§ What to do
Please give all of the data again, character for character, and drop the pictures.
[Start of section]
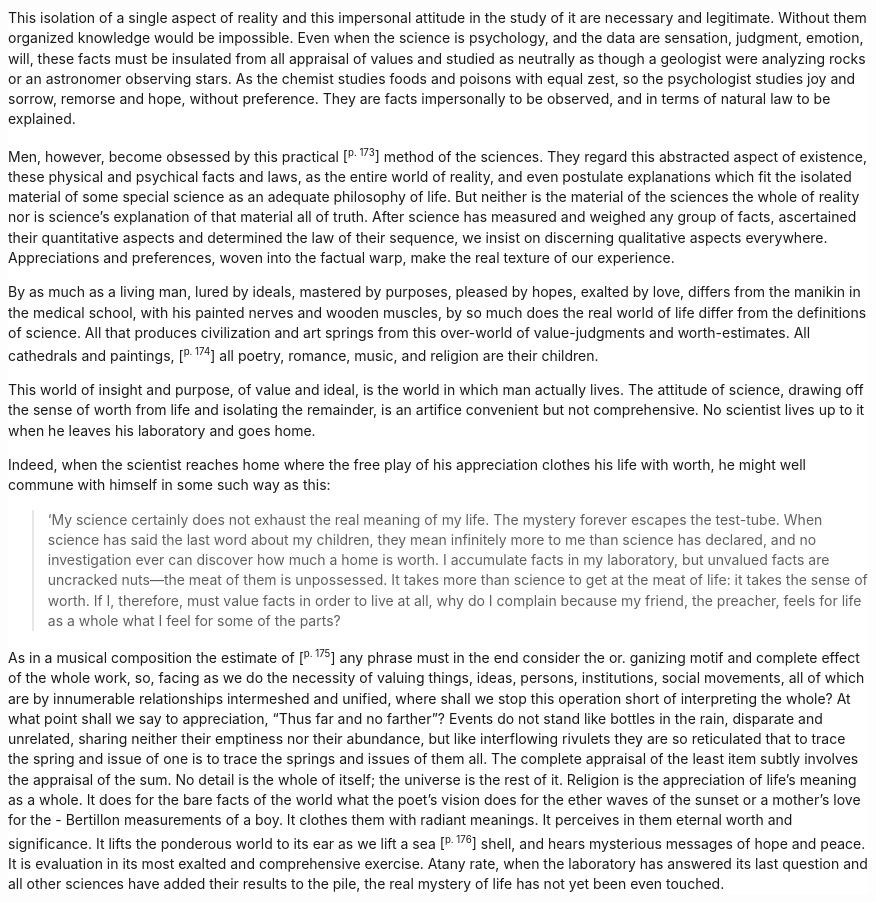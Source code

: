 This isolation of a single aspect of reality and this impersonal attitude in the study of it are necessary and legitimate. Without them organized knowledge would be impossible. Even when the science is psychology, and the data are sensation, judgment, emotion, will, these facts must be insulated from all appraisal of values and studied as neutrally as though a geologist were analyzing rocks or an astronomer observing stars. As the chemist studies foods and poisons with equal zest, so the psychologist studies joy and sorrow, remorse and hope, without preference. They are facts impersonally to be observed, and in terms of natural law to be explained.

Men, however, become obsessed by this practical <span id="p173">[<sup><small>p. 173</small></sup>]</span> method of the sciences. They regard this abstracted aspect of existence, these physical and psychical facts and laws, as the entire world of reality, and even postulate explanations which fit the isolated material of some special science as an adequate philosophy of life. But neither is the material of the sciences the whole of reality nor is science’s explanation of that material all of truth. After science has measured and weighed any group of facts, ascertained their quantitative aspects and determined the law of their sequence, we insist on discerning qualitative aspects everywhere. Appreciations and preferences, woven into the factual warp, make the real texture of our experience.

By as much as a living man, lured by ideals, mastered by purposes, pleased by hopes, exalted by love, differs from the manikin in the medical school, with his painted nerves and wooden muscles, by so much does the real world of life differ from the definitions of science. All that produces civilization and art springs from this over-world of value-judgments and worth-estimates. All cathedrals and paintings, <span id="p174">[<sup><small>p. 174</small></sup>]</span> all poetry, romance, music, and religion are their children.

This world of insight and purpose, of value and ideal, is the world in which man actually lives. The attitude of science, drawing off the sense of worth from life and isolating the remainder, is an artifice convenient but not comprehensive. No scientist lives up to it when he leaves his laboratory and goes home.

Indeed, when the scientist reaches home where the free play of his appreciation clothes his life with worth, he might well commune with himself in some such way as this:

> ‘My science certainly does not exhaust the real meaning of my life. The mystery forever escapes the test-tube. When science has said the last word about my children, they mean infinitely more to me than science has declared, and no investigation ever can discover how much a home is worth. I accumulate facts in my laboratory, but unvalued facts are uncracked nuts—the meat of them is unpossessed. It takes more than science to get at the meat of life: it takes the sense of worth. If I, therefore, must value facts in order to live at all, why do I complain because my friend, the preacher, feels for life as a whole what I feel for some of the parts?

As in a musical composition the estimate of <span id="p175">[<sup><small>p. 175</small></sup>]</span> any phrase must in the end consider the or. ganizing motif and complete effect of the whole work, so, facing as we do the necessity of valuing things, ideas, persons, institutions, social movements, all of which are by innumerable relationships intermeshed and unified, where shall we stop this operation short of interpreting the whole? At what point shall we say to appreciation, “Thus far and no farther”? Events do not stand like bottles in the rain, disparate and unrelated, sharing neither their emptiness nor their abundance, but like interflowing rivulets they are so reticulated that to trace the spring and issue of one is to trace the springs and issues of them all. The complete appraisal of the least item subtly involves the appraisal of the sum. No detail is the whole of itself; the universe is the rest of it. Religion is the appreciation of life’s meaning as a whole. It does for the bare facts of the world what the poet’s vision does for the ether waves of the sunset or a mother’s love for the - Bertillon measurements of a boy. It clothes them with radiant meanings. It perceives in them eternal worth and significance. It lifts the ponderous world to its ear as we lift a sea <span id="p176">[<sup><small>p. 176</small></sup>]</span> shell, and hears mysterious messages of hope and peace. It is evaluation in its most exalted and comprehensive exercise. Atany rate, when the laboratory has answered its last question and all other sciences have added their results to the pile, the real mystery of life has not yet been even touched.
[End of section]
§ The answer
Source code

: This isolation of a single aspect of reality and this impersonal attitude in the study of it are necessary and legitimate. Without them organized knowledge would be impossible. Even when the science is psychology, and the data are sensation, judgment, emotion, will, these facts must be insulated from all appraisal of values and studied as neutrally as though a geologist were analyzing rocks or an astronomer observing stars. As the chemist studies foods and poisons with equal zest, so the psychologist studies joy and sorrow, remorse and hope, without preference. They are facts impersonally to be observed, and in terms of natural law to be explained.

Men, however, become obsessed by this practical <span id="p173">[<sup><small>p. 173</small></sup>]</span> method of the sciences. They regard this abstracted aspect of existence, these physical and psychical facts and laws, as the entire world of reality, and even postulate explanations which fit the isolated material of some special science as an adequate philosophy of life. But neither is the material of the sciences the whole of reality nor is science’s explanation of that material all of truth. After science has measured and weighed any group of facts, ascertained their quantitative aspects and determined the law of their sequence, we insist on discerning qualitative aspects everywhere. Appreciations and preferences, woven into the factual warp, make the real texture of our experience.

By as much as a living man, lured by ideals, mastered by purposes, pleased by hopes, exalted by love, differs from the manikin in the medical school, with his painted nerves and wooden muscles, by so much does the real world of life differ from the definitions of science. All that produces civilization and art springs from this over-world of value-judgments and worth-estimates. All cathedrals and paintings, <span id="p174">[<sup><small>p. 174</small></sup>]</span> all poetry, romance, music, and religion are their children.

This world of insight and purpose, of value and ideal, is the world in which man actually lives. The attitude of science, drawing off the sense of worth from life and isolating the remainder, is an artifice convenient but not comprehensive. No scientist lives up to it when he leaves his laboratory and goes home.

Indeed, when the scientist reaches home where the free play of his appreciation clothes his life with worth, he might well commune with himself in some such way as this:

> ‘My science certainly does not exhaust the real meaning of my life. The mystery forever escapes the test-tube. When science has said the last word about my children, they mean infinitely more to me than science has declared, and no investigation ever can discover how much a home is worth. I accumulate facts in my laboratory, but unvalued facts are uncracked nuts—the meat of them is unpossessed. It takes more than science to get at the meat of life: it takes the sense of worth. If I, therefore, must value facts in order to live at all, why do I complain because my friend, the preacher, feels for life as a whole what I feel for some of the parts?

As in a musical composition the estimate of <span id="p175">[<sup><small>p. 175</small></sup>]</span> any phrase must in the end consider the or. ganizing motif and complete effect of the whole work, so, facing as we do the necessity of valuing things, ideas, persons, institutions, social movements, all of which are by innumerable relationships intermeshed and unified, where shall we stop this operation short of interpreting the whole? At what point shall we say to appreciation, “Thus far and no farther”? Events do not stand like bottles in the rain, disparate and unrelated, sharing neither their emptiness nor their abundance, but like interflowing rivulets they are so reticulated that to trace the spring and issue of one is to trace the springs and issues of them all. The complete appraisal of the least item subtly involves the appraisal of the sum. No detail is the whole of itself; the universe is the rest of it. Religion is the appreciation of life’s meaning as a whole. It does for the bare facts of the world what the poet’s vision does for the ether waves of the sunset or a mother’s love for the - Bertillon measurements of a boy. It clothes them with radiant meanings. It perceives in them eternal worth and significance. It lifts the ponderous world to its ear as we lift a sea <span id="p176">[<sup><small>p. 176</small></sup>]</span> shell, and hears mysterious messages of hope and peace. It is evaluation in its most exalted and comprehensive exercise. Atany rate, when the laboratory has answered its last question and all other sciences have added their results to the pile, the real mystery of life has not yet been even touched.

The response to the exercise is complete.